GitLab CI and the new KernelCI API #314

gctucker · 2024-02-12T23:32:53Z

gctucker
Feb 12, 2024
Maintainer

The topic of using modern DevOps tools for upstream Linux kernel development has been discussed almost for as long as these tools have existed, such as GitHub, GitLab and Gerrit. Probably due to personal taste or historical reasons, GitLab CI tends to be the most popular example so I picked it for the topic of this discussion. For completeness, let's not forget that Chromium OS kernel development uses Gerrit (downstream but public) and U-Boot uses Azure Pipelines on GitHub even though the main workflow is still based on emails.

Issues with adopting GitLab CI

While the overall mindset is evolving and some subsystems such as drm already have a long history of using GitLab CI, several issues keeping being brought up every time the topic is mentioned. These are well founded and pretty well understood, only the solutions aren't trivial. It seems like it's mostly a matter of time until a DevOps system can be adopted more broadly, once the known blocking issues have been addressed. Let's take a look at what I believe to be the main ones.

Short-lived tooling

Emails, patch files and tarballs are based on established standards and are pretty much going to stay for ever, or for at least as long as there will be a Linux kernel. The Git SCM was first created especially for the kernel development workflow so it's assumed it will also always be there or that it wouldn't be abandoned without a new tool to replace it. These things are universal, portable and not owned by a particular corporation or private group.

On the other hand, GitHub is now owned by Microsoft so it may go offline or change dramatically if it was acquired again - basically there's nothing to really guarantee it's always going to stay the same. Also it requires users to create an account with this single provider. Gerrit can be self-hosted but is a centralised system and maintained by Google, pretty much like GitLab. So these are similar to Patchwork in this sense, they may be used but none of them can be enforced yet as the main tool for upstream kernel development. This is why there are workflows that run a CI "on the side", to still rely only on emails as a common denominator for code reviews and plain Git repositories for applying changes but have some amount of automated testing going on in parallel. How could this gap be closed? We'll come back to it a bit later. Let's look at the other issues first.

Commit message quality

When you receive a patch over email, you actually have to read it as an email which means it needs to be properly written and longer series often come with a cover letter. It's especially important for large and complex projects such as the Linux kernel. On systems like GitLab, there are a vast number of small projects where few people actually take a close look at the Git history. So the trend is more to rely on the web UI with review comments. Still, the changes get merged and there is value in having a self-descriptive Git history: developers can follow what the changes were about without having to dig out a closed merge request etc.

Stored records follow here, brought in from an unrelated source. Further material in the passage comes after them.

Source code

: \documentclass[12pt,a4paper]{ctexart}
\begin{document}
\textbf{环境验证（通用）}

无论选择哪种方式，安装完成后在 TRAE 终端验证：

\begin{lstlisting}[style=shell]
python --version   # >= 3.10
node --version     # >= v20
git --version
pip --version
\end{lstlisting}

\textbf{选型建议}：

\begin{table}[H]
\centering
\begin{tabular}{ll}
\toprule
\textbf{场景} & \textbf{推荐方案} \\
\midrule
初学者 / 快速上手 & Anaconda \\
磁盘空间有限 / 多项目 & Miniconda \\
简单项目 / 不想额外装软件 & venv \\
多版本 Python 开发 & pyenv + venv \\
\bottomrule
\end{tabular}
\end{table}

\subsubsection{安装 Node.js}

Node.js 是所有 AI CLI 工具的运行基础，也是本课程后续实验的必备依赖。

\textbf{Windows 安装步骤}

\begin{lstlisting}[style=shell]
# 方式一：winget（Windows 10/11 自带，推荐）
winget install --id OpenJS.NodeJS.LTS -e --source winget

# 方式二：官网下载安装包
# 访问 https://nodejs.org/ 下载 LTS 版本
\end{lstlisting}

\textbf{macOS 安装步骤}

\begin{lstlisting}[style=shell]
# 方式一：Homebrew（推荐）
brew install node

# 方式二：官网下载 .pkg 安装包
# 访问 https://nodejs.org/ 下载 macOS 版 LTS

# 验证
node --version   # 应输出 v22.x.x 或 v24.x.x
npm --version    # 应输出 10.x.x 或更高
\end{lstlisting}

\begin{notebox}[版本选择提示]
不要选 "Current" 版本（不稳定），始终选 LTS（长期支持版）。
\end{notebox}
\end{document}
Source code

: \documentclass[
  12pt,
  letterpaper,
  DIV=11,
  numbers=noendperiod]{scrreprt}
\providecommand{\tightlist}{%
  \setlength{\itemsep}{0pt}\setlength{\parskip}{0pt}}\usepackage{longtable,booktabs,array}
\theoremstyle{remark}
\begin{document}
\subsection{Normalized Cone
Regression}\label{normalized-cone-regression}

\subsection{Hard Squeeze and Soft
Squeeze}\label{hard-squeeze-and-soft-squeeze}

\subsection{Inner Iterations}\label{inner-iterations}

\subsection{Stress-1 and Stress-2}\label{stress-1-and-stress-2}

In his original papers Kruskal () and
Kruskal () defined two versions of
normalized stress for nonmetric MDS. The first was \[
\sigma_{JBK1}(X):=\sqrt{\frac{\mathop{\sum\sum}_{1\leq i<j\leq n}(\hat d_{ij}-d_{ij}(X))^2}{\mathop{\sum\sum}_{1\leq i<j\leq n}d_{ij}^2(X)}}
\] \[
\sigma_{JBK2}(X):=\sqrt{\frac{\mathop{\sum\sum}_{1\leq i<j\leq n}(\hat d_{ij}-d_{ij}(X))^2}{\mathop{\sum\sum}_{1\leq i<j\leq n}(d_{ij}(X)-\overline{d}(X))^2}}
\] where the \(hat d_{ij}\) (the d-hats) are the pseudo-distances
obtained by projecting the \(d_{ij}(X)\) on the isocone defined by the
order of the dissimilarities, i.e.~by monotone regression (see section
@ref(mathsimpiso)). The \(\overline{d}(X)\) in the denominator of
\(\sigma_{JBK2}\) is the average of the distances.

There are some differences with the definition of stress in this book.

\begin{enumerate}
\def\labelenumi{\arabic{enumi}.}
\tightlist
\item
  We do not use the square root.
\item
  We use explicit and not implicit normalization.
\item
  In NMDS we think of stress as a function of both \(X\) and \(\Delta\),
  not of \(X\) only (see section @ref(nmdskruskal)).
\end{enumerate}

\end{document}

It's of course possible to try and enforce a higher standard for commit messages on GitLab but there's no way to actually put review comments on the commit messages themselves. Also they can be easily hidden behind the merge request description etc. from the web UI. I've hit this problem many times on GitHub too while trying to apply the same quality standard as for kernel commits to make KernelCI more kernel developer-friendly but had to resort to doing things like quoting bits from the commit message in a comment. I don't think it's very technically challenging to have this fixed in GitLab or even GitHub, rather it's a different approach to doing code reviews using the web UI as primary tool rather than the text from the patches like with emails. So that's another hurdle that gives these tools bad press in the kernel community. What else?

Products don't run upstream

There isn't a single commercial product out there running a plain mainline kernel, or even an LTS upstream kernel. So enforcing a CI to pass to get changes merged is hard to justify. If a CI check fails and it needs to pass in order to release a software update in the field for actual users, then it's pretty clear that it's a problem as nobody wants users to hit that issue. But when people know that the changes are looking fine and really want to have it merged for the next kernel release, they can easily find it frustrating to hit a red CI check and can easily argue that it's not important or could be fixed in -rc2 or it's a flake or a problem with the test or...

That's because until now, it's always been up to particular people to judge and decide what goes into the kernel and when to declare the mainline kernel ready to be tagged with a new version. And we all know that it's not guaranteed to work in any way - I like to quote Torvalds' email when v5.17 was released:

So go test this, and we'll get 5.18 started tomorrow.

Linus

Here's a newly released kernel: go and test it! It's the polar opposite of what a CI loop is all about, i.e. testing and getting to a particular quality level before making the release in a mechanical way.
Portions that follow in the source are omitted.